Y a todo esto, no se supone que él quería ir sacando al ejército de las calles y regresarlo a sus cuarteles. En distintos spots, y arengas públicas lo dijo, y como es su costumbre lo niega, decía, que no se resolvía nada con  el uso del ejército y de la marina para actos de seguridad pública, no es para eso el ejército, aseguraba,  que ellos no iban a apagar el fuego con el fuego,  y que sería la policía federal, “la nueva policía federal la que se haría cargo de garantizar la tranquilidad y seguridad pública” así lo dijo y están los videos que lo evidencian; por cierto, Policía Federal que está ya por desaparecer a cambio de su flamante Guardia Nacional, esa Guardia Nacional que es vejada, humillada y sobajada por el crimen organizado, por la población enardecida y que no tiene cuerpo, por ende no tiene cabeza, ni manos ni pies, pero ahora tendrá a su disposición a las fuerzas Armadas; y el Secretario de Defensa y el Almirante de la Marina, serán otros Floreros más en sus encargos. Y es que, se imaginan a estos funcionarios recibiendo órdenes de otro inepto como lo es Alfonso Durazo el gran trapecista político, Secretario de Seguridad y Protección Ciudadana de México, sí, del ex secretario particular de Luis Donaldo Colosio, cuando éste fue líder nacional del PRI, ex secretario de Desarrollo Social con Salinas de Gortari el innombrable o para mejor entender, el que siempre estuvo de aliado con Obrador y que su aparente encono solo ha sido, “política ficción”, el mismo Durazo que sirvió en el Sexenio de Fox, que ha sido militante del PRI, PAN, PRD y ahora de MORENA. Yo veo que habrá mucha descoordinación y fuego amigo y enemigo en esta mezcla nada homogénea, para intentar combatir la inseguridad.
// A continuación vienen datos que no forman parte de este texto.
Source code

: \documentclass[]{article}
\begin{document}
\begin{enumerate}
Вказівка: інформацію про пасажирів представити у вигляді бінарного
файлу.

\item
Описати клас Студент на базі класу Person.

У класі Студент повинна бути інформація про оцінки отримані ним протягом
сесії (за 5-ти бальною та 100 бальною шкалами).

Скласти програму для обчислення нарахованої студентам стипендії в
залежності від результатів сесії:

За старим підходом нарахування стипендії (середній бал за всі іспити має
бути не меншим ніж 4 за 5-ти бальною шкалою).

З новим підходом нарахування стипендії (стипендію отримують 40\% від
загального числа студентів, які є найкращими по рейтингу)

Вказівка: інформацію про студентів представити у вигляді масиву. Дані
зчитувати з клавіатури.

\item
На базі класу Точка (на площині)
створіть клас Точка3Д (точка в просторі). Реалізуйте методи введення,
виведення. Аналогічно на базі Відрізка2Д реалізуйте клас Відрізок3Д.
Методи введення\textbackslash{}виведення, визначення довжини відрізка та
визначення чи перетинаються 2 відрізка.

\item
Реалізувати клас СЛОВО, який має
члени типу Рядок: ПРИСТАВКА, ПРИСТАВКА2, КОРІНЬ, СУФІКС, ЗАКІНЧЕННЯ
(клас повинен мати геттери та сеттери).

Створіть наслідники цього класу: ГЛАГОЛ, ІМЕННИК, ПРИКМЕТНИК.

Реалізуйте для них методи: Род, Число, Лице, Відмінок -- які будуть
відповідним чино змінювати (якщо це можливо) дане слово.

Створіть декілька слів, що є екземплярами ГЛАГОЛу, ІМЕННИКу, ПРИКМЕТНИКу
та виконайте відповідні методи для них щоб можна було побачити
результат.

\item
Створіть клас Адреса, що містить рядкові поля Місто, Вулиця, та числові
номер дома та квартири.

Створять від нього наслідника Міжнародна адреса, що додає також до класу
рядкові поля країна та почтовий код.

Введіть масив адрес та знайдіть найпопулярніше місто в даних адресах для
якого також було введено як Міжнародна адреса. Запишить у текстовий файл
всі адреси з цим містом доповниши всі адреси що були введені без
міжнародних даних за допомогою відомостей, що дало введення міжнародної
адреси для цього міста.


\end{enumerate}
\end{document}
Y más aún si hay cuotas que pagar como lo es el muro humano fronterizo, o los perdones extrajudiciales a los narcos, en fin, “Ya veremos dijo un ciego”.

PASQUINES:

La determinación de la Corte contra la Ley Bonilla, hizo ver ante la opinión pública, así como algunos medios y uno que otro despistado al Ministro Arturo Fernando Saldívar Lelo de la Rea, cuál si fuera un paladín de la justicia, sin darse cuenta que solo obedeció órdenes del mesías tropical para restarle poder a Jaime Bonilla Valdés y todo por qué este cuestionó reportes de salud sobre las muertes por COVID, en una muy temprana reta al gobierno federal que le costó  lo ya sabido.

A pesar de tantas evidencias tangibles y notorias a la luz de la razón, por su corrupción y nepotismo, el gran artífice de la otrora muerte de Kiki Camarena, el ingeniero del fraude del 88, el tiranosaurio rex de la política mexicana que sobrevive y continúa enriqueciéndose tanto él como sus vástagos y familiares en esta Cuarta Trasformación, sí amigos, me refiero al intocable Manuel Bartlett Díaz. Continúa siendo el consentido de este Gobierno, Y es que mi pregunta es ¿Cuánto le debe el Macuspano a este individuo, para que a pesar del costo político lo siga protegiendo?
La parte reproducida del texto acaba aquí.